# Erection problem :(



## Insane1 (Jul 25, 2011)

Hey people, I have a big problem.. it became really difficult for me to get an erection, I don't know what's the reason behind this, I've read on the internet it could be from watching too much porn, but I've been doing the no-fap challange for 2 months and still had the issue.

I can't get random erections anymore, I don't get erections in the morning like I used to, and even when I manage to get and erection it's still not hard enough like it used to, also I lose it really fast.

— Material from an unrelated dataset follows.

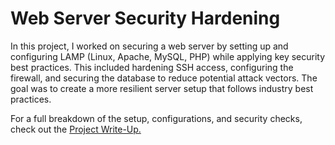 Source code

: # Web Server Security Hardening

In this project, I worked on securing a web server by setting up and configuring LAMP (Linux, Apache, MySQL, PHP) while applying key security best practices. This included hardening SSH access, configuring the firewall, and securing the database to reduce potential attack vectors. The goal was to create a more resilient server setup that follows industry best practices.

For a full breakdown of the setup, configurations, and security checks, check out the <a href="https://github.com/TomerZaibert/Ubuntu-Server-Hardening/blob/main/Project%20Write-Up.md">Project Write-Up. </a>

Honestly I think it's because of the Seroxat/Paroxetine I've used to take for like 6 months, before and during that period I didn't have this problem. I'm not sure if the problem occured after I've stopped, but I've been dealing with it for a few months now. One more thing... when I do take Seroxat (I do it from time to time) I get erections for 1-2 days, and then the problem is back.

I've tried going to a prostitute with a friend, I've took Seroxat to decrease my anxiety and to get erections and delayed orgasms. When she started performing oral on me I didn't manage to get it up.

Anyway, I don't know what's going on, do you guys have any idea what might cause this to happen ? Is the loss of erection a side-effect of stopping Seroxat? I've stopped taking it a long time ago, I should be able to function normally now. And as I said, I get strong erections easy while I take it, why can't I get strong ones while I'm off it like I used to ? 

Please help.


----------



## TicklemeRingo (Jan 11, 2013)

1. Yes, sexual side effects like the one you are experiencing are common with SSRI's (antidepressant/anxiety drugs). Stopping them suddenly can also cause problems. The idea is to very gradually reduce the dose until you can safely stop.

2. That "no fap" thing is nonsense. Don't bother with it.

3. If you want to stay on anxiety meds, but want to combat the side effects you'd best speak to a doctor. He/she may recommend a different med/dose, or prescribe something for the erection problems.

4. Erection problems are quite common the first time(s) you are engaging in sexual activity with someone else, particularly if you are nervous.


Basically, see a doctor.


----------



## Terranaut (Jul 11, 2013)

See a urologist. I'm not familiar with those meds you're taking but SSRI's don't usually cause erection problems--the "sexual side effect" that is never actually mentioned but alluded to on commercials for SSRIs is called "anorgasmia"--plenty of wood but very hard to climax. I have experienced that with different medications but never loss of erection. People confuse anti-depressants with anti-psychotics which are definitely known to cause erection loss. Get professional advice.


----------



## TicklemeRingo (Jan 11, 2013)

Terranaut said:


> See a urologist. I'm not familiar with those meds you're taking but *SSRI's don't usually cause erection problems*--the "sexual side effect" that is never actually mentioned but alluded to on commercials for SSRIs is called "anorgasmia"--plenty of wood but very hard to climax. I have experienced that with different medications but never loss of erection. People confuse anti-depressants with anti-psychotics which are definitely known to cause erection loss. Get professional advice.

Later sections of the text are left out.